After dinner, we went for another small hike and then to see Old Faithful. The most famous geyser of all was about to entertain the masses. People lined the perimeter of her enclosure waiting anxiously. Steam from nearby geysers ignored.
She gurgled and let off some steam.
Finally, on cue, the performance began. A loud whooshing sound and water and steam shot up high in the air. On and on, higher and louder.
She released the pent-up energy for a couple of minutes then just as suddenly it was over.
We travelled back to our campsite, a thirty minute drive. It was so cold we decided to forgo the campfire and had an early night.
We woke up before the sun. it was about 4:30 am. We quickly ate breakfast and drove quietly into the dawn. We were on safari. We were in search of bear. Grizzly bear.
We heard from a fellow traveller that a dirt road, in a certain valley, was a great viewing place. We headed there. It was so early the elk were still resting.
We were fortunate to see a lot of animals. Lots of pronghorn, and buffalo by the hundreds.
Then it happened. A black bear came up the rise right beside our car and crossed the road behind us on its way to the watering hole.
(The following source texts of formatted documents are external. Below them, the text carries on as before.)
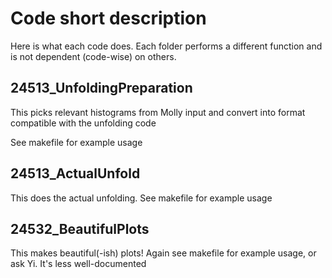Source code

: 

# Code short description

Here is what each code does.  Each folder performs a different function and is not dependent (code-wise) on others.

## 24513_UnfoldingPreparation

This picks relevant histograms from Molly input and convert into format compatible with the unfolding code

See makefile for example usage


## 24513_ActualUnfold

This does the actual unfolding.  See makefile for example usage


## 24532_BeautifulPlots

This makes beautiful(-ish) plots!  Again see makefile for example usage, or ask Yi.  It's less well-documented


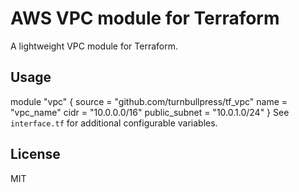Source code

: # AWS VPC module for Terraform
A lightweight VPC module for Terraform.
## Usage
module "vpc" {
source = "github.com/turnbullpress/tf_vpc"
name = "vpc_name"
cidr = "10.0.0.0/16"
public_subnet = "10.0.1.0/24"
}
See `interface.tf` for additional configurable variables.
## License
MIT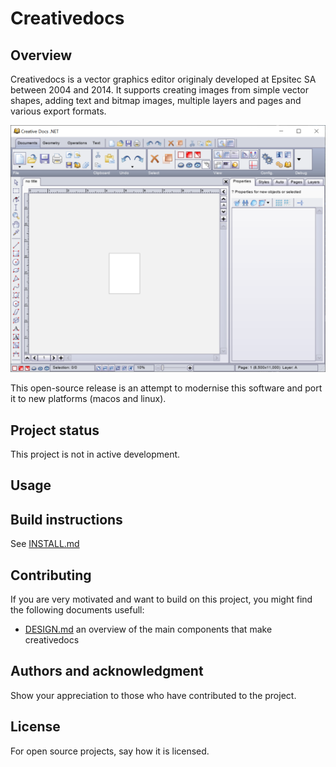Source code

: # Creativedocs

## Overview

Creativedocs is a vector graphics editor originaly developed at Epsitec SA between 2004 and 2014.
It supports creating images from simple vector shapes, adding text and bitmap images, multiple layers and pages and various export formats.

![Screenshot of the interface of Creativedocs](./creativedocs_new_interface.png)

This open-source release is an attempt to modernise this software and port it to new platforms (macos and linux).

## Project status

This project is not in active development.


## Usage

## Build instructions

See [INSTALL.md](INSTALL.md)

## Contributing

If you are very motivated and want to build on this project, you might find the following documents usefull:

- [DESIGN.md](DESIGN.md) an overview of the main components that make creativedocs

## Authors and acknowledgment
Show your appreciation to those who have contributed to the project.

## License
For open source projects, say how it is licensed.
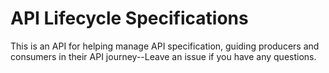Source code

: # API Lifecycle Specifications
This is an API for helping manage API specification, guiding producers and consumers in their API journey--Leave an issue if you have any questions.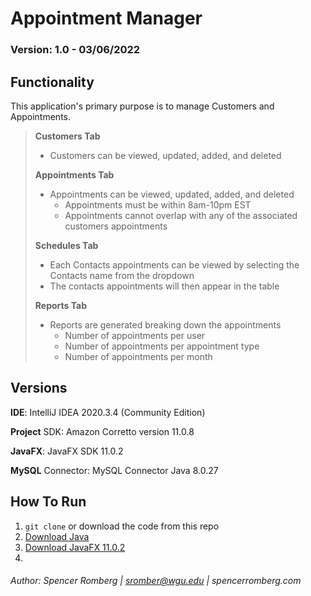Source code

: # Appointment Manager
### Version: 1.0 - 03/06/2022

## Functionality
This application's primary purpose is to manage Customers and Appointments. 

> **Customers Tab**
> 
>  - Customers can be viewed, updated, added, and deleted 
> 
> **Appointments Tab**
> 
> - Appointments can be viewed, updated, added, and deleted
>   -  Appointments must be within 8am-10pm EST
>   -  Appointments cannot overlap with any of the associated customers appointments
>     
> **Schedules Tab**
> 
> - Each Contacts appointments can be viewed by selecting the Contacts name from the dropdown
> - The contacts appointments will then appear in the table
> 
> **Reports Tab**
> 
> - Reports are generated breaking down the appointments
>   - Number of appointments per user
>   - Number of appointments per appointment type
>   - Number of appointments per month 


## Versions

**IDE**: IntelliJ IDEA 2020.3.4 (Community Edition)

**Project** SDK: Amazon Corretto version 11.0.8

**JavaFX**: JavaFX SDK 11.0.2

**MySQL** Connector: MySQL Connector Java 8.0.27


## How To Run

1. `git clone` or download the code from this repo
2. [Download Java](https://openjfx.io/openjfx-docs/)
3. [Download JavaFX 11.0.2](https://openjfx.io/openjfx-docs/#install-javafx)
4. 

###### Author: Spencer Romberg | sromber@wgu.edu | spencerromberg.com
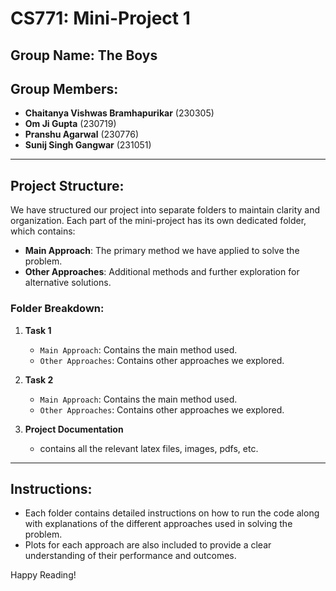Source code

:# CS771: Mini-Project 1

## **Group Name**: The Boys

## Group Members:
- **Chaitanya Vishwas Bramhapurikar** (230305)
- **Om Ji Gupta** (230719)
- **Pranshu Agarwal** (230776)
- **Sunij Singh Gangwar** (231051)

---

## Project Structure:
We have structured our project into separate folders to maintain clarity and organization. Each part of the mini-project has its own dedicated folder, which contains:
- **Main Approach**: The primary method we have applied to solve the problem.
- **Other Approaches**: Additional methods and further exploration for alternative solutions.

### Folder Breakdown:
1. **Task 1**
   - `Main Approach`: Contains the main method used.
   - `Other Approaches`: Contains other approaches we explored.
   
2. **Task 2**
   - `Main Approach`: Contains the main method used.
   - `Other Approaches`: Contains other approaches we explored.

3. **Project Documentation**
    - contains all the relevant latex files, images, pdfs, etc.

---

## Instructions:
- Each folder contains detailed instructions on how to run the code along with explanations of the different approaches used in solving the problem.
- Plots for each approach are also included to provide a clear understanding of their performance and outcomes.


Happy Reading!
The cutest was the prairie dog. (not a typical forest animal)
We came across a few cars gathered and lots of cameras clicking towards the hillside. The safari sign that something interesting has been sighted.
My GRIZZLY was in the woods! Waaaay in the distance, but I could see her and managed to get a good picture before she trundled out of sight.
This was a great morning. I was feeling satisfied and ready to head back to the campsite for a nap. Relaxed and happy we drove slowly around a few more corners in the road.
We could hear it before we could see it. The howl of a wolf is unmistakable. Deep and hollow. The sound pierced the canyon. A lonesome wail, she continued to howl. We spotted her sitting in the sage brush. A crowd gathered. Everyone silent except the lone wolf. A truly unforgettable morning.